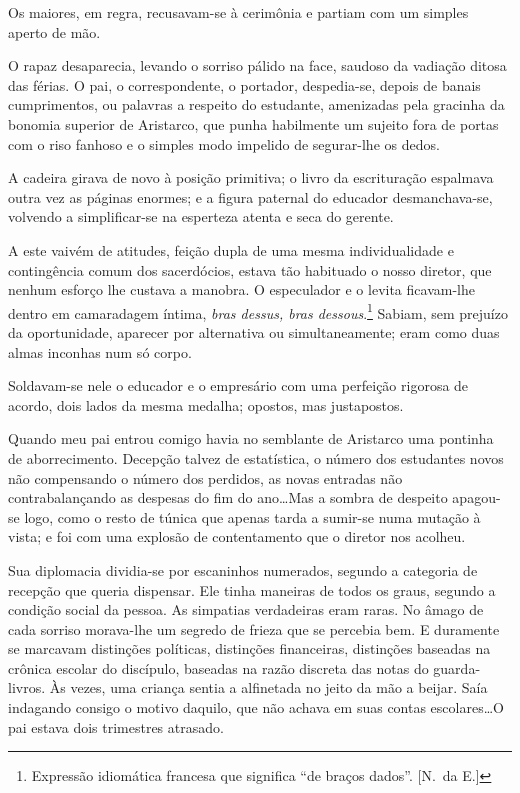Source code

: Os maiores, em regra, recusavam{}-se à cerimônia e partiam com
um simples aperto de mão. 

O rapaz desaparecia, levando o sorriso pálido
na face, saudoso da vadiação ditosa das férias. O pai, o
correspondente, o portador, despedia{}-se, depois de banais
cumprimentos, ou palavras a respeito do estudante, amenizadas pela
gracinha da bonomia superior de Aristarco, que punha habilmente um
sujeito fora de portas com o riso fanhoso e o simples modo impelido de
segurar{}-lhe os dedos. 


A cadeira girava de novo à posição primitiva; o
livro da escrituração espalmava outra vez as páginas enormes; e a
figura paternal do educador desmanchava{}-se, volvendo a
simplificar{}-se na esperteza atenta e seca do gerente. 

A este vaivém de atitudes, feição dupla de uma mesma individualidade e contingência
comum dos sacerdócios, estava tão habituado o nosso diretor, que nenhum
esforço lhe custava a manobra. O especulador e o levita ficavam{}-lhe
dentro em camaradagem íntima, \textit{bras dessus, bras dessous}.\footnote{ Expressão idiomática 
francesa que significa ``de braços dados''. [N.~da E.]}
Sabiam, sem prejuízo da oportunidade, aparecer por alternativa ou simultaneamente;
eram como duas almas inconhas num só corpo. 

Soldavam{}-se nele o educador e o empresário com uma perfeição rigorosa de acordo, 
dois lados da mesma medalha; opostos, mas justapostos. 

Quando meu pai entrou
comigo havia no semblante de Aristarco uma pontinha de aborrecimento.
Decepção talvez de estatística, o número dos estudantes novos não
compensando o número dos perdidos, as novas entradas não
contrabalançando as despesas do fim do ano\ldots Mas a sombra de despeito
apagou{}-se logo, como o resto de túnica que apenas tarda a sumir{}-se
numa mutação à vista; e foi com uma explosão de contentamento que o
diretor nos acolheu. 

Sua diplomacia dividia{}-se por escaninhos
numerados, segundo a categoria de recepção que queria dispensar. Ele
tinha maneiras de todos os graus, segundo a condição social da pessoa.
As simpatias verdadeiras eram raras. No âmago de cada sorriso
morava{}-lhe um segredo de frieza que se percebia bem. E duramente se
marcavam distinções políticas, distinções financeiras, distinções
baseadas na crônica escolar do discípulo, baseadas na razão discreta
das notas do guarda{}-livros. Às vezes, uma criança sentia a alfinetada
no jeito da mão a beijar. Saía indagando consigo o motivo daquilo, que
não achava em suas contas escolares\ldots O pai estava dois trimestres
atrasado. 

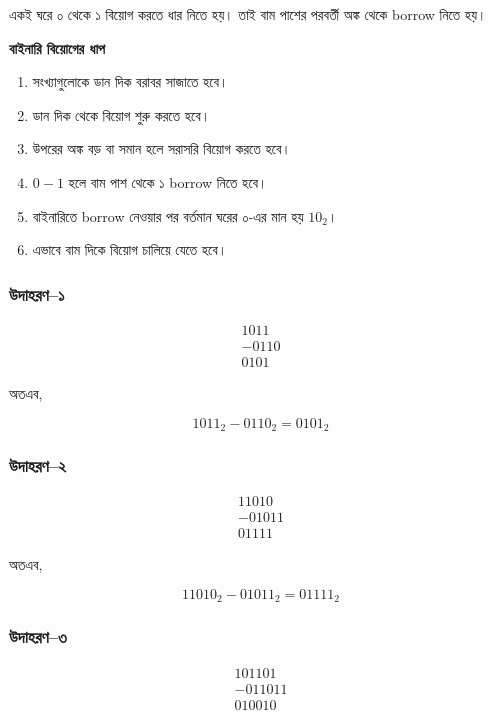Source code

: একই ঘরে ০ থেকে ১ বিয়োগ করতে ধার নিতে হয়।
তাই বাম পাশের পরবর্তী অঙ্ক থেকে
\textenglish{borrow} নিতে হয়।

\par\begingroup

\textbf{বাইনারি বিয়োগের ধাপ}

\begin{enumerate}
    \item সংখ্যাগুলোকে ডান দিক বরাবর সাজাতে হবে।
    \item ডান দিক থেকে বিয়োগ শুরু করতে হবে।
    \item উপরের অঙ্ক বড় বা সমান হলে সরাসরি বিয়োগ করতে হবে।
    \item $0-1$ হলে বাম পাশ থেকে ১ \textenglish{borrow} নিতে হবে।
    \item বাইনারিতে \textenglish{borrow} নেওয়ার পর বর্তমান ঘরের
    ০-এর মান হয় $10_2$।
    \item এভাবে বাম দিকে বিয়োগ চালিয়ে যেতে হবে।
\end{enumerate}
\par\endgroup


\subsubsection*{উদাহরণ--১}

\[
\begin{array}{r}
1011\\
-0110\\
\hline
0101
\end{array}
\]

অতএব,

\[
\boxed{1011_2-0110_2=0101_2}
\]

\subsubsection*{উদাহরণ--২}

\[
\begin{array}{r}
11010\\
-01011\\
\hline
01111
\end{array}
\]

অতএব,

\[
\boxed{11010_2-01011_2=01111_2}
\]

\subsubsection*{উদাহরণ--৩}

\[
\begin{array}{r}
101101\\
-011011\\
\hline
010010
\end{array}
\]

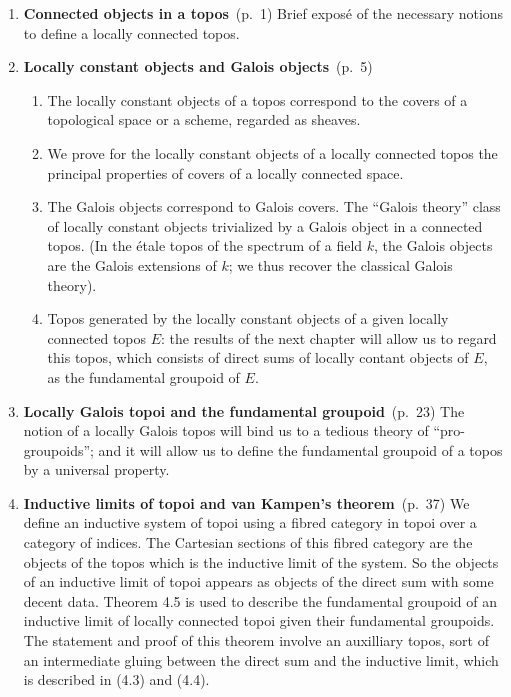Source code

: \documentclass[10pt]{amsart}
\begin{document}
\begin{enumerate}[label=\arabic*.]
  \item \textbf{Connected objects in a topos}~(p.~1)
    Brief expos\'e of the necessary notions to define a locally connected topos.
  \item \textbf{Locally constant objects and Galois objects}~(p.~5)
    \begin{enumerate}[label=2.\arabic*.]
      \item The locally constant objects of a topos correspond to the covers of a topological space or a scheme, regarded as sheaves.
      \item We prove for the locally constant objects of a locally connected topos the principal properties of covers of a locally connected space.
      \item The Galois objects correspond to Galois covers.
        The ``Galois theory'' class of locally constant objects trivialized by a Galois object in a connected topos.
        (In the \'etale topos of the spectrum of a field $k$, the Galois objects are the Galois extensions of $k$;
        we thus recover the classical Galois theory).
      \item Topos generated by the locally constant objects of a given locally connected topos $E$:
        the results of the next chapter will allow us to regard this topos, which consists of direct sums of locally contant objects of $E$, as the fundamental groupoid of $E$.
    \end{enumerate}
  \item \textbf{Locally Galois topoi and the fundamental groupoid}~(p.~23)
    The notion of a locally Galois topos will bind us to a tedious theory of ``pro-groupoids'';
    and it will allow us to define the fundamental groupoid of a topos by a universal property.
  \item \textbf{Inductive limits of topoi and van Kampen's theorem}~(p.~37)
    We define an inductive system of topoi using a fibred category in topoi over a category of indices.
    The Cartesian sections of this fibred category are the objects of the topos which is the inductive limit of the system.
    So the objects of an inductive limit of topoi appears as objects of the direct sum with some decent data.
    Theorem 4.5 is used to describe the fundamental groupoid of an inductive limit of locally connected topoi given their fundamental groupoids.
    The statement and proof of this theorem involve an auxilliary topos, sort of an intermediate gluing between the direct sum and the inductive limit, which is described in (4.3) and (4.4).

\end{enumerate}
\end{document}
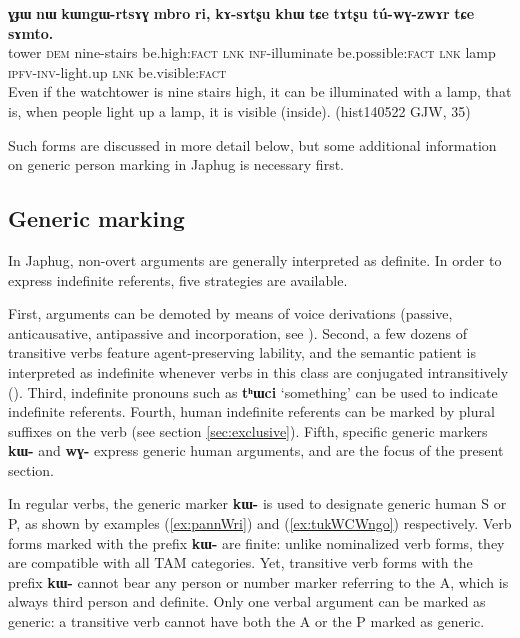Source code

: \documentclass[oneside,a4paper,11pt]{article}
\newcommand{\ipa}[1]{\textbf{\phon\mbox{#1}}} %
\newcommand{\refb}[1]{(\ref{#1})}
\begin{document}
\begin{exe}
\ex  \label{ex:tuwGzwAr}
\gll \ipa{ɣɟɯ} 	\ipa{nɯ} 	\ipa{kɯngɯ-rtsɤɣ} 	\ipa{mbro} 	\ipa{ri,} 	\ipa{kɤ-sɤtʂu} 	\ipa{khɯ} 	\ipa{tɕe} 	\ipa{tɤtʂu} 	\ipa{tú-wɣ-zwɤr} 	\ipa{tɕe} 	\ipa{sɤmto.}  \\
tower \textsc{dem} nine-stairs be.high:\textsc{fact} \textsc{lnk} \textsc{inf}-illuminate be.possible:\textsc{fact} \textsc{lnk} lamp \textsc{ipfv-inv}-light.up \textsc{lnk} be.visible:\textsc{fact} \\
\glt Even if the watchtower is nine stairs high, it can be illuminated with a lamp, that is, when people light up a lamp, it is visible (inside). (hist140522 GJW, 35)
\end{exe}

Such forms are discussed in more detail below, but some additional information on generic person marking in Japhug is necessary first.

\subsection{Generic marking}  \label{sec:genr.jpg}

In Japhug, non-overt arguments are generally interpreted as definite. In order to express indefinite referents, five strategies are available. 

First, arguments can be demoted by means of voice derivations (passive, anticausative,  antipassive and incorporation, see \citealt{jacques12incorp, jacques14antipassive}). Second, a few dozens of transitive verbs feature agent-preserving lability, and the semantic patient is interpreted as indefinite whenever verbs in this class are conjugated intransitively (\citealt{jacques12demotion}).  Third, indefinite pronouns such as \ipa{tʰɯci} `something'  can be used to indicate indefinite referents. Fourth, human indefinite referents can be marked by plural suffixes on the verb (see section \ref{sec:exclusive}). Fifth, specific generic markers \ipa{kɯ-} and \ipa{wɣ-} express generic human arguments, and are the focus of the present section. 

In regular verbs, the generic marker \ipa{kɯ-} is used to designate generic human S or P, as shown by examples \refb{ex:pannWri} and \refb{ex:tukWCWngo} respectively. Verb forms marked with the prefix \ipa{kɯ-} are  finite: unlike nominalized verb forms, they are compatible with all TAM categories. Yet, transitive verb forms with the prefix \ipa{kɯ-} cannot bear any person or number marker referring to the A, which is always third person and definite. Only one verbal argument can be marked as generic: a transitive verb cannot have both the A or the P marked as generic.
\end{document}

◆ TASK TO CARRY OUT ◆
Copy exactly, and copy nothing else: the lines from the start of the data above through the line that holds "gracinha da bonomia". The pictures stay out.

◆ ANSWER BOX ◆
Source code

: Os maiores, em regra, recusavam{}-se à cerimônia e partiam com
um simples aperto de mão. 

O rapaz desaparecia, levando o sorriso pálido
na face, saudoso da vadiação ditosa das férias. O pai, o
correspondente, o portador, despedia{}-se, depois de banais
cumprimentos, ou palavras a respeito do estudante, amenizadas pela
gracinha da bonomia superior de Aristarco, que punha habilmente um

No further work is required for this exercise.